なぜこんな映画を見に来たのか、言い訳をしておこう。ツイッターにななみねというアルファツイッタラーがいて、彼が何回もこの映画を見て面白い面白いと言っているのだ。アホかと思った。タイトルを見てみろ。「ずっと前から好きでした。〜告白実行委員会〜」こんなアホなタイトルの映画が面白いわけがないだろう。公式サイトを見るといかにもスイーツ(笑)なイケメンとちゃお女子が並んでいる。おまけに原作者がニコニコバカ野郎ときた。死んでも見るものか。
しかし、運が悪いことに、私の財布には1000円で見られる割引チケットが入っていたのだ。話は遡って約1年前、私はある映画を見るためにとあるシネマグループの会員になった。その映画は面白かったし、たしかあと割引券で1回見れば元がとれるくらいだったので、その時は満足していた。その後、元を取ろうと時々上映スケジュールをチェックするのだが、その映画館で扱われる映画はアイドル物、ニコニコ物ばかりで全く見る気にならない。毎週チェックしていれば以前見たような良い映画をやった瞬間もあったのだろうが。そうして、割引券の有効期限が迫ってきていた。他に見る理由のある映画はない。僕はため息をつきながら、ニコニコブスビッチとともに劇場のシートについたのであった。


結論から言うと、この映画は面白い。


面白くないか面白いかで言ったら面白いというくらいで、必見だとか映画史に残るというものでは全くない。極めてスタンダードな映画だけれど、戦前予想されていたようなスクリーンの前から逃げ出したくなる映画ではない。


以下ネタバレを含みます。


「ずっと前から好きでした」とは、冒頭の団子ビッチの告白セリフであり、いきなり言ってしまうのだが、直後に恥ずかしがってそれを冗談、予行演習ということにしてしまう。そうして、なんだか深夜アニメのオープニングのような映像、主題歌から始まるのだが、深夜アニメとは違い1時間程度で終わる作品のため、延々と寒いやり取りを繰り返されないところが反ラブコメ派としては助かっている。
団子ビッチ、アカリ、合田美桜(名前がわからなかったのでWikipediaを見ました)の3人は仲が良くて、団子の恋愛を2人は応援しつつ、2人もそれぞれに恋していたり、恋していなかったりする。ちなみにこの3人で男を取り合ったりはしない。

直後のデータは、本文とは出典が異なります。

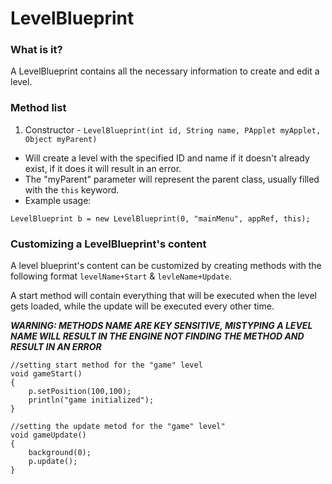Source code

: # **LevelBlueprint**

### What is it?

A LevelBlueprint contains all the necessary information to create and edit a level.

### Method list

1. Constructor - `LevelBlueprint(int id, String name, PApplet myApplet, Object myParent)`
  * Will create a level with the specified ID and name if it doesn't already exist, if it does it will result in an error.
  * The "myParent" parameter will represent the parent class, usually filled with the `this` keyword.
  * Example usage:
```
LevelBlueprint b = new LevelBlueprint(0, "mainMenu", appRef, this);
```
### Customizing a LevelBlueprint's content
A level blueprint's content can be customized by creating methods with the following format `levelName+Start` & `levleName+Update`.

A start method will contain everything that will be executed when the level gets loaded, while the update will be executed every other time.

***WARNING: METHODS NAME ARE KEY SENSITIVE, MISTYPING A LEVEL NAME WILL RESULT IN THE ENGINE NOT FINDING THE METHOD AND RESULT IN AN ERROR***
```
//setting start method for the "game" level
void gameStart()
{
    p.setPosition(100,100);
    println("game initialized");
}

//setting the update metod for the "game" level"
void gameUpdate()
{
    background(0);
    p.update();
}
```
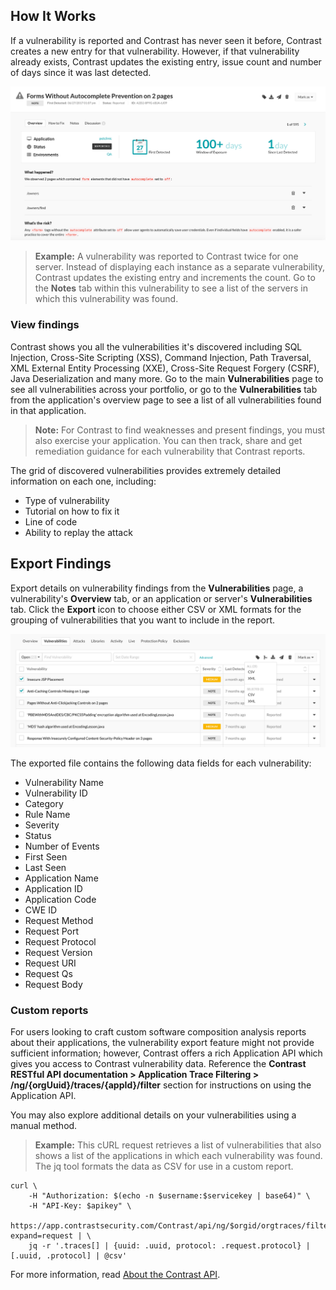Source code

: <!--
title: "Discover Vulnerabilities"
description: "Overview of discovering vulnerabilities"
tags: "user applications discover vulnerabilities quick start guide"
-->

## How It Works

If a vulnerability is reported and Contrast has never seen it before, Contrast creates a new entry for that vulnerability. However, if that vulnerability already exists, Contrast updates the existing entry, issue count and number of days since it was last detected. 

<a href="assets/images/Vulnerability-overview.png" rel="lightbox" title="Vulnerability Overview"><img class="thumbnail" src="assets/images/Vulnerability-overview.png"/></a>

>**Example:** A vulnerability was reported to Contrast twice for one server. Instead of displaying each instance as a separate vulnerability, Contrast updates the existing entry and increments the count. Go to the **Notes** tab within this vulnerability to see a list of the servers in which this vulnerability was found.

### View findings 

Contrast shows you all the vulnerabilities it's discovered including SQL Injection, Cross-Site Scripting (XSS), Command Injection, Path Traversal, XML External Entity Processing (XXE), Cross-Site Request Forgery (CSRF), Java Deserialization and many more. Go to the main **Vulnerabilities** page to see all vulnerabilities across your portfolio, or go to the **Vulnerabilities** tab from the application's overview page to see a list of all vulnerabilities found in that application. 

> **Note:** For Contrast to find weaknesses and present findings, you must also exercise your application. You can then track, share and get remediation guidance for each vulnerability that Contrast reports. 

The grid of discovered vulnerabilities provides extremely detailed information on each one, including: 

* Type of vulnerability
* Tutorial on how to fix it
* Line of code
* Ability to replay the attack

## Export Findings

Export details on vulnerability findings from the **Vulnerabilities** page, a vulnerability's **Overview** tab, or an application or server's **Vulnerabilities** tab. Click the **Export** icon to choose either CSV or XML formats for the grouping of vulnerabilities that you want to include in the report.

<a href="assets/images/Vuln-export-options.png" rel="lightbox" title="Vulnerability export options"><img class="thumbnail" src="assets/images/Vuln-export-options.png"/></a>

The exported file contains the following data fields for each vulnerability:

* Vulnerability Name
* Vulnerability ID
* Category
* Rule Name
* Severity
* Status
* Number of Events
* First Seen
* Last Seen
* Application Name
* Application ID
* Application Code
* CWE ID
* Request Method
* Request Port
* Request Protocol
* Request Version
* Request URI
* Request Qs
* Request Body

### Custom reports

For users looking to craft custom software composition analysis reports about their applications, the vulnerability export feature might not provide sufficient information; however, Contrast offers a rich Application API which gives you access to Contrast vulnerability data. Reference the **Contrast RESTful API documentation > Application Trace Filtering > /ng/{orgUuid}/traces/{appId}/filter** section for instructions on using the Application API. 

You may also explore additional details on your vulnerabilities using a manual method.

> **Example:** This cURL request retrieves a list of vulnerabilities that also shows a list of the applications in which each vulnerability was found. The jq tool formats the data as CSV for use in a custom report.

```
curl \
    -H "Authorization: $(echo -n $username:$servicekey | base64)" \
    -H "API-Key: $apikey" \
    https://app.contrastsecurity.com/Contrast/api/ng/$orgid/orgtraces/filter?expand=request | \
    jq -r '.traces[] | {uuid: .uuid, protocol: .request.protocol} | [.uuid, .protocol] | @csv'
```

For more information, read [About the Contrast API](tools-api.html#api-about). 

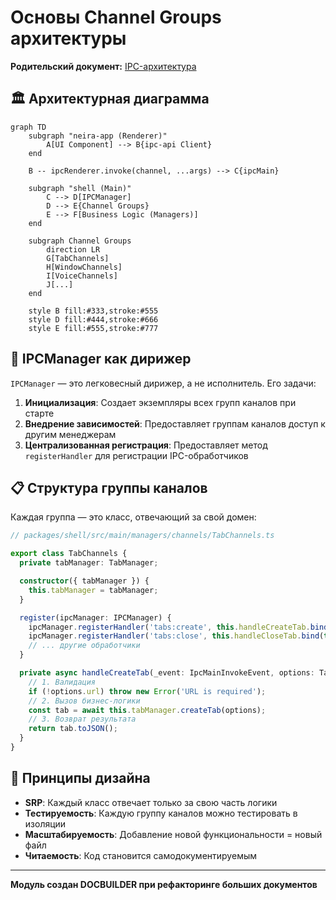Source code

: # Основы Channel Groups архитектуры

**Родительский документ:** [IPC-архитектура](/core-concepts/shell-core/ipc-architecture)

## 🏛️ Архитектурная диаграмма

```mermaid
graph TD
    subgraph "neira-app (Renderer)"
        A[UI Component] --> B{ipc-api Client}
    end

    B -- ipcRenderer.invoke(channel, ...args) --> C{ipcMain}

    subgraph "shell (Main)"
        C --> D[IPCManager]
        D --> E{Channel Groups}
        E --> F[Business Logic (Managers)]
    end

    subgraph Channel Groups
        direction LR
        G[TabChannels]
        H[WindowChannels]
        I[VoiceChannels]
        J[...]
    end

    style B fill:#333,stroke:#555
    style D fill:#444,stroke:#666
    style E fill:#555,stroke:#777
```

## 🎯 IPCManager как дирижер

`IPCManager` — это легковесный дирижер, а не исполнитель. Его задачи:

1. **Инициализация**: Создает экземпляры всех групп каналов при старте
2. **Внедрение зависимостей**: Предоставляет группам каналов доступ к другим менеджерам
3. **Централизованная регистрация**: Предоставляет метод `registerHandler` для регистрации IPC-обработчиков

## 📋 Структура группы каналов

Каждая группа — это класс, отвечающий за свой домен:

```typescript
// packages/shell/src/main/managers/channels/TabChannels.ts

export class TabChannels {
  private tabManager: TabManager;

  constructor({ tabManager }) {
    this.tabManager = tabManager;
  }

  register(ipcManager: IPCManager) {
    ipcManager.registerHandler('tabs:create', this.handleCreateTab.bind(this));
    ipcManager.registerHandler('tabs:close', this.handleCloseTab.bind(this));
    // ... другие обработчики
  }

  private async handleCreateTab(_event: IpcMainInvokeEvent, options: TabOptions) {
    // 1. Валидация
    if (!options.url) throw new Error('URL is required');
    // 2. Вызов бизнес-логики
    const tab = await this.tabManager.createTab(options);
    // 3. Возврат результата
    return tab.toJSON();
  }
}
```

## 🎨 Принципы дизайна

- **SRP**: Каждый класс отвечает только за свою часть логики
- **Тестируемость**: Каждую группу каналов можно тестировать в изоляции
- **Масштабируемость**: Добавление новой функциональности = новый файл
- **Читаемость**: Код становится самодокументируемым

---

**Модуль создан DOCBUILDER при рефакторинге больших документов**
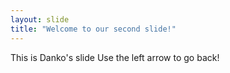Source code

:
 ```yaml
---
layout: slide
title: "Welcome to our second slide!"
---
```

This is Danko's slide
Use the left arrow to go back!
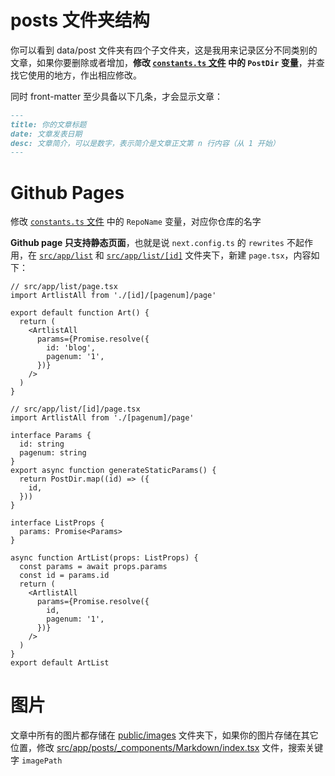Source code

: # posts 文件夹结构

你可以看到 data/post 文件夹有四个子文件夹，这是我用来记录区分不同类别的文章，如果你要删除或者增加，**修改 [`constants.ts` 文件](/src/constants.ts) 中的 `PostDir` 变量**，并查找它使用的地方，作出相应修改。

同时 front-matter 至少具备以下几条，才会显示文章：

```markdown
---
title: 你的文章标题
date: 文章发表日期
desc: 文章简介，可以是数字，表示简介是文章正文第 n 行内容（从 1 开始）
---
```

# Github Pages

修改 [`constants.ts` 文件](/src/constants.ts) 中的 `RepoName` 变量，对应你仓库的名字

**Github page 只支持静态页面**，也就是说 `next.config.ts` 的 `rewrites` 不起作用，在 [`src/app/list`](/src/app/list) 和 [`src/app/list/[id]`](/src/app/list/[id]) 文件夹下，新建 `page.tsx`，内容如下：

```tsx
// src/app/list/page.tsx
import ArtlistAll from './[id]/[pagenum]/page'

export default function Art() {
  return (
    <ArtlistAll
      params={Promise.resolve({
        id: 'blog',
        pagenum: '1',
      })}
    />
  )
}
```

```tsx
// src/app/list/[id]/page.tsx
import ArtlistAll from './[pagenum]/page'

interface Params {
  id: string
  pagenum: string
}
export async function generateStaticParams() {
  return PostDir.map((id) => ({
    id,
  }))
}

interface ListProps {
  params: Promise<Params>
}

async function ArtList(props: ListProps) {
  const params = await props.params
  const id = params.id
  return (
    <ArtlistAll
      params={Promise.resolve({
        id,
        pagenum: '1',
      })}
    />
  )
}
export default ArtList
```

# 图片

文章中所有的图片都存储在 [public/images](/public/images/) 文件夹下，如果你的图片存储在其它位置，修改 [src/app/posts/\_components/Markdown/index.tsx](/src/app/posts/_components/Markdown/index.tsx) 文件，搜索关键字 `imagePath`
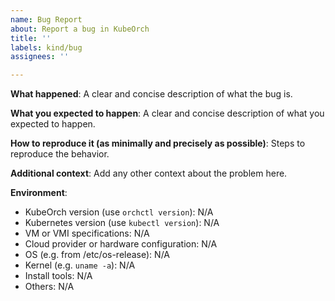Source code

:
 ```yaml
---
name: Bug Report
about: Report a bug in KubeOrch
title: ''
labels: kind/bug
assignees: ''

---
```

<!-- Make sure that you visit our User Guide for KubeOrch.
-->

**What happened**:
A clear and concise description of what the bug is.

**What you expected to happen**:
A clear and concise description of what you expected to happen.

**How to reproduce it (as minimally and precisely as possible)**:
Steps to reproduce the behavior.

**Additional context**:
Add any other context about the problem here.

**Environment**:
- KubeOrch version (use `orchctl version`): N/A
- Kubernetes version (use `kubectl version`): N/A
- VM or VMI specifications: N/A
- Cloud provider or hardware configuration: N/A
- OS (e.g. from /etc/os-release): N/A
- Kernel (e.g. `uname -a`): N/A
- Install tools: N/A
- Others: N/A

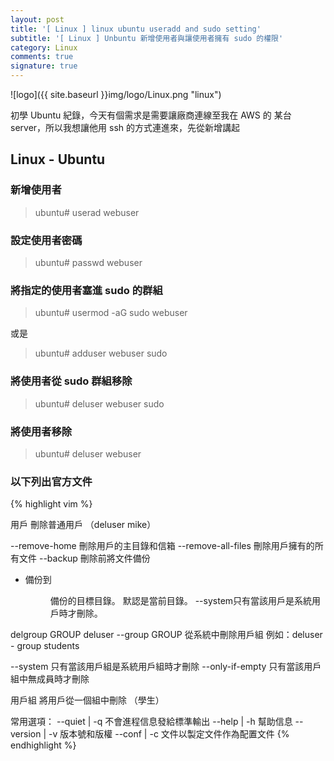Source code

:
 ```yaml
---
layout: post
title: '[ Linux ] linux ubuntu useradd and sudo setting'
subtitle: '[ Linux ] Unbuntu 新增使用者與讓使用者擁有 sudo 的權限'
category: Linux
comments: true
signature: true
---
```


![logo]({{ site.baseurl }}img/logo/Linux.png "linux")

<div class="message">
    初學 Ubuntu 紀錄，今天有個需求是需要讓廠商連線至我在 AWS 的 某台 server，所以我想讓他用 ssh 的方式連進來，先從新增講起
</div>

## Linux - Ubuntu

### 新增使用者
 > ubuntu# userad webuser

### 設定使用者密碼
 > ubuntu# passwd webuser

### 將指定的使用者塞進 sudo 的群組
 > ubuntu# usermod -aG sudo webuser

或是

 > ubuntu# adduser webuser sudo

### 將使用者從 sudo 群組移除
 > ubuntu# deluser webuser sudo

### 將使用者移除
 > ubuntu# deluser webuser

### 以下列出官方文件

{% highlight vim %}

用戶
  刪除普通用戶
  （deluser mike）
  
  --remove-home 刪除用戶的主目錄和信箱
  --remove-all-files 刪除用戶擁有的所有文件
  --backup 刪除前將文件備份
   - 備份到<DIR>備份的目標目錄。
     默認是當前目錄。
  --system只有當該用戶是系統用戶時才刪除。
  
delgroup GROUP
deluser --group GROUP
  從系統中刪除用戶組
  例如：deluser  -  group students
  
  --system 只有當該用戶組是系統用戶組時才刪除
  --only-if-empty 只有當該用戶組中無成員時才刪除
  
用戶組
  將用戶從一個組中刪除
  （學生）
  
常用選項：
  --quiet | -q 不會進程信息發給標準輸出
  --help | -h 幫助信息
  --version | -v 版本號和版權
  --conf | -c 文件以製定文件作為配置文件
{% endhighlight %}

面倒なので結論から書くと、このアニメの作者は童貞なのかなと思う。望月くんという俺みたいなイケメンがいるのだが(ちなみにこのアニメに出る女は全員外見美少女であるし、男は全員外見イケメンなのだが、普段美少女動物園でブヒブヒ言っている者としてはここを批判できないため気にしないことにする)、彼の恋愛観が童貞すぎる。そして恋愛がうまくいってしまう。望月くんの急な告白(何しろ会話したことがそもそもほとんどないのだ!いきなり告白っておかしいだろ!これぞ童貞の妄想!)が成功し、めでたく仲良くなるのだ。普通はいきなり告白すると気持ち悪がられ嫌われるだけなので、皆さんは注意した方がいい。しかし、望月くんの告白に対してアカリが付き合うと返さず、(イケメンなので)拒否もせず、あくまでケーキ食べに行こうという形でキープを選択しているあたり、アカリはなかなかのやり手、ビッチであり、今までもそうやって何人も男をたぶらかしてきたのであろう。望月くんに同情する。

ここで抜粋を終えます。